I lied to get confirmed

I lied to get confirmed. I was lucky and we moved right before I was suspose to be confirmed. I told the pastor of our new church that I already completed all my requirements at my old church. I didn’t, but he didn’t need to know that. So all he made me do was write some bullshit paper. I was so thankful that I didn’t have to go to some bullshit bible camp. 

Growing up I hated going to church, Sunday school, and youth group events. My Mom pretty much forced me to go. I didn’t fight too hard though. I don’t know what my Mom would have done if she knew I didn’t believe. That was the one plus after she passed away. I would never have to explain my Atheism to her. I’m sure she would flip her lid and never understand. 

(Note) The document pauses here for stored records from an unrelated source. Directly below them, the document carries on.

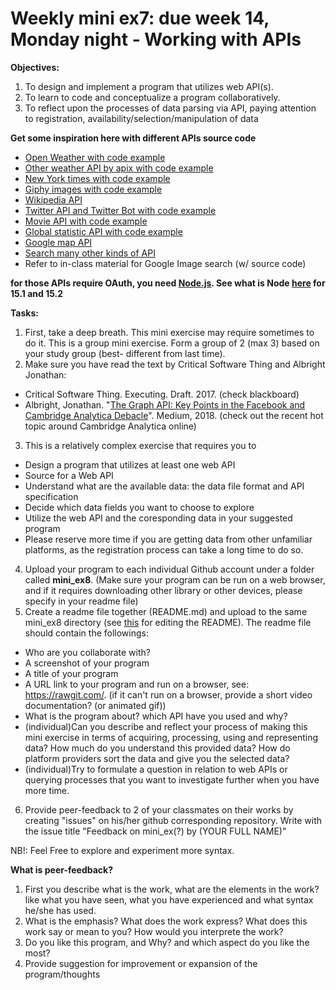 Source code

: # Weekly mini ex7: due week 14, Monday night - Working with APIs

**Objectives:**
1. To design and implement a program that utilizes web API(s). 
2. To learn to code and conceptualize a program collaboratively.
3. To reflect upon the processes of data parsing via API, paying attention to registration, availability/selection/manipulation of data 

**Get some inspiration here with different APIs source code**
  - [Open Weather with code example](https://www.youtube.com/watch?v=ecT42O6I_WI)
  - [Other weather API by apix with code example](https://p5js.org/examples/hello-p5-weather.html)
  - [New York times with code example](https://www.youtube.com/watch?v=IMne3LY4bks&list=PLRqwX-V7Uu6a-SQiI4RtIwuOrLJGnel0r&index=9)
  - [Giphy images with code example](https://www.youtube.com/watch?v=mj8_w11MvH8&index=10&list=PLRqwX-V7Uu6a-SQiI4RtIwuOrLJGnel0r)
  - [Wikipedia API](https://www.youtube.com/watch?v=RPz75gcHj18)
  - [Twitter API and Twitter Bot with code example](http://shiffman.net/a2z/twitter-bots/)
  - [Movie API with code example](https://itp.nyu.edu/classes/cc-s16/movie-api-data/)
  - [Global statistic API with code example](https://itp.nyu.edu/classes/cc-s16/inqubu-global-statistics-api/)
  - [Google map API](https://developers.google.com/maps/documentation/javascript/)
  - [Search many other kinds of API](https://www.programmableweb.com/)
  - Refer to in-class material for Google Image search (w/ source code)
  
**for those APIs require OAuth, you need [Node.js](https://nodejs.org/en/). See what is Node [here](https://www.youtube.com/watch?v=RF5_MPSNAtU&index=1&list=PLRqwX-V7Uu6atTSxoRiVnSuOn6JHnq2yV) for 15.1 and 15.2**
 
**Tasks:**
1. First, take a deep breath. This mini exercise may require sometimes to do it. This is a group mini exercise. Form a group of 2 (max 3) based on your study group (best- different from last time).
2. Make sure you have read the text by Critical Software Thing and Albright Jonathan: 
  - Critical Software Thing. Executing. Draft. 2017. (check blackboard)
  - Albright, Jonathan. "[The Graph API: Key Points in the Facebook and Cambridge Analytica Debacle](https://medium.com/tow-center/the-graph-api-key-points-in-the-facebook-and-cambridge-analytica-debacle-b69fe692d747)". Medium, 2018. (check out the recent hot topic around Cambridge Analytica online)
3. This is a relatively complex exercise that requires you to
  - Design a program that utilizes at least one web API
  - Source for a Web API
  - Understand what are the available data: the data file format and API specification
  - Decide which data fields you want to choose to explore 
  - Utilize the web API and the coresponding data in your suggested program
  - Please reserve more time if you are getting data from other unfamiliar platforms, as the registration process can take a long time to do so. 
4. Upload your program to each individual Github account under a folder called **mini_ex8**. (Make sure your program can be run on a web browser, and if it requires downloading other library or other devices, please specify in your readme file) 
5. Create a readme file together (README.md) and upload to the same mini_ex8 directory (see [this](https://github.com/adam-p/markdown-here/wiki/Markdown-Cheatsheet) for editing the README). The readme file should contain the followings:
- Who are you collaborate with?
- A screenshot of your program
- A title of your program
- A URL link to your program and run on a browser, see: https://rawgit.com/. (if it can't run on a browser, provide a short video documentation? (or animated gif))
- What is the program about? which API have you used and why? 
- (individual)Can you describe and reflect your process of making this mini exercise in terms of acquiring, processing, using and representing data? How much do you understand this provided data? How do platform providers sort the data and give you the selected data?  
- (individual)Try to formulate a question in relation to web APIs or querying processes that you want to investigate further when you have more time.  

6. Provide peer-feedback to 2 of your classmates on their works by creating "issues" on his/her github corresponding repository. Write with the issue title "Feedback on mini_ex(?) by (YOUR FULL NAME)"

NB!: Feel Free to explore and experiment more syntax.

**What is peer-feedback?**
1. First you describe what is the work, what are the elements in the work? like what you have seen, what you have experienced and what syntax he/she has used.
2. What is the emphasis? What does the work express? What does this work say or mean to you? How would you interprete the work?
3. Do you like this program, and Why? and which aspect do you like the most? 
4. Provide suggestion for improvement or expansion of the program/thoughts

Growing up I was an Athiest long before I even knew what it was. I don’t ever remember believing in a god. I thought a god was just as far fetched as a Santa Claus. I’m sure when I was really young I believed in both, but I have no memories from those times. It was never about being rebellious, or wanting to insult believers. Bible stories just sounded like fairytales to me. The more bible stories I heard along with learning more science, the more I knew I was right. Growing up I didn’t know any Athiests, hell, I didn’t even know what that word ment. Now, thanks to the Internet, I know tons. In the circles I follow online, Athiests are the norm. I no longer feel like an oddball. 

So I lied to get confirmed easier. It was all just to please my Mom anyway. It ment nothing to me.